The frontend updates the visualization with the new data.

Appreciating the System's Strengths

Ultra-Low Latency: Millisecond response times are typical since the event is pushed to the different stages rather than pulled.
Redis Scales well: Redis handles scaling gracefully and can handle hundreds to thousands of pods passively listening for changes, without adding load on Postgres.
Robust Recovery Mechanisms: As long as the Data Warehouse has historical data, the system can recover swiftly.
Reliable Data Retention: Pub/sub subscriptions keep data for days, minimizing the risk of data loss in case the Data Warehouse has an outage during event creation.
Flexible Data Backfilling: New Time Series can be backfilled from the Data Warehouse, provided all events are captured.

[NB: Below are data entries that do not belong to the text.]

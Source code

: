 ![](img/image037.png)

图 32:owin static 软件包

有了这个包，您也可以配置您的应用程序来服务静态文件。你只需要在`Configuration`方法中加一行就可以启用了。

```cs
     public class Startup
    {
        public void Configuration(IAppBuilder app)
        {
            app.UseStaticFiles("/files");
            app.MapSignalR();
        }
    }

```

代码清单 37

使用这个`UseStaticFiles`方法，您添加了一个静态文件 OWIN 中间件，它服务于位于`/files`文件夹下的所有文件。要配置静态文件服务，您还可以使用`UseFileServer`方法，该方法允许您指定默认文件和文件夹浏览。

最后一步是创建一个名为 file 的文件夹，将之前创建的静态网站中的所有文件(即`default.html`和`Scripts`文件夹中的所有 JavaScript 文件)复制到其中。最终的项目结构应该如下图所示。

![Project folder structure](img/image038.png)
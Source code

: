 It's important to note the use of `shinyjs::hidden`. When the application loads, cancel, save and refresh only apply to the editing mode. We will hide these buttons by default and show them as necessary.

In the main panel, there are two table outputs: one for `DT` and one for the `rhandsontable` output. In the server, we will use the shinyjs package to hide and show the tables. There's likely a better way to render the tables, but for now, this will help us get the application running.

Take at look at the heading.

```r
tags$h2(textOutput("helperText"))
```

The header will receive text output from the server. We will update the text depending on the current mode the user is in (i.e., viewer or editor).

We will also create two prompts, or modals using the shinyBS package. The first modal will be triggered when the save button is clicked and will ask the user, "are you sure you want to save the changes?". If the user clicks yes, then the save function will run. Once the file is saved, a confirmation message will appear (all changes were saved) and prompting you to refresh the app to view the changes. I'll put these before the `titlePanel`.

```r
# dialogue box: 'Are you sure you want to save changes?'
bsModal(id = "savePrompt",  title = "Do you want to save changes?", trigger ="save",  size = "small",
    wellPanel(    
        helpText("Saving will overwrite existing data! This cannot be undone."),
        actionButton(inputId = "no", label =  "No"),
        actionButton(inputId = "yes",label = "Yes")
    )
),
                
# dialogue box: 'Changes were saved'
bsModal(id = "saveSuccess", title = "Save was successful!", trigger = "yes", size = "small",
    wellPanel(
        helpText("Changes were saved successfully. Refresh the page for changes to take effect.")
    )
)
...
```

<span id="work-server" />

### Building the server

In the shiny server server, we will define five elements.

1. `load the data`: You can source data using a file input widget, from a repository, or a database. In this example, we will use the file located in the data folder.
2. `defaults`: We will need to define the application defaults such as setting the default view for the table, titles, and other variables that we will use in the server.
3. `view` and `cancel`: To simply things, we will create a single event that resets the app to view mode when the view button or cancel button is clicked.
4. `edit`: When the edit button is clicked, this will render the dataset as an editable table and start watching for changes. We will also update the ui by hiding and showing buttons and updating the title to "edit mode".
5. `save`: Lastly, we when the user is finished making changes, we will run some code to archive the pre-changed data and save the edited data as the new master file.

Acknowledging the Limitations

More Complex Architecture: It's complex to build and maintain this specialized architecture compared to just querying a Data Warehouse. The interplay between the Backfill Job and the Listener Worker is particularly delicate and difficult to get right.
Persistence of SSE Connections: SSE requires stable connections. Not every Load Balancer is happy to keep a persistent connection with frontend clients. Additionally if an API pod crashes, the frontend would need to open a new connection with a separate pod.
Scalability of Number Postgres Time Series: If the system requires thousands of metrics, the Postgres database may require sharding to scale. Potentially Postgres would need to be replaced by other more specialized Time Series databases.

Future Enhancements

Diverse Data Structures: Expansion beyond Time Series to support sets and string arrays could enhance the system's capabilities.
Increase Granularity: Current Time Series have a granularity of one hour, it's possible to decrease it to minutes or potentially seconds, accepting the fact that more data would need to be stored in Postgres and more frequent updates sent to the frontend.

Overall this was a fun little project. We had the POC working in 4 days. As next steps will be interesting replacing Postgres with AlloyDB and seeing if we can push performance further supporting a higher number of Time Series.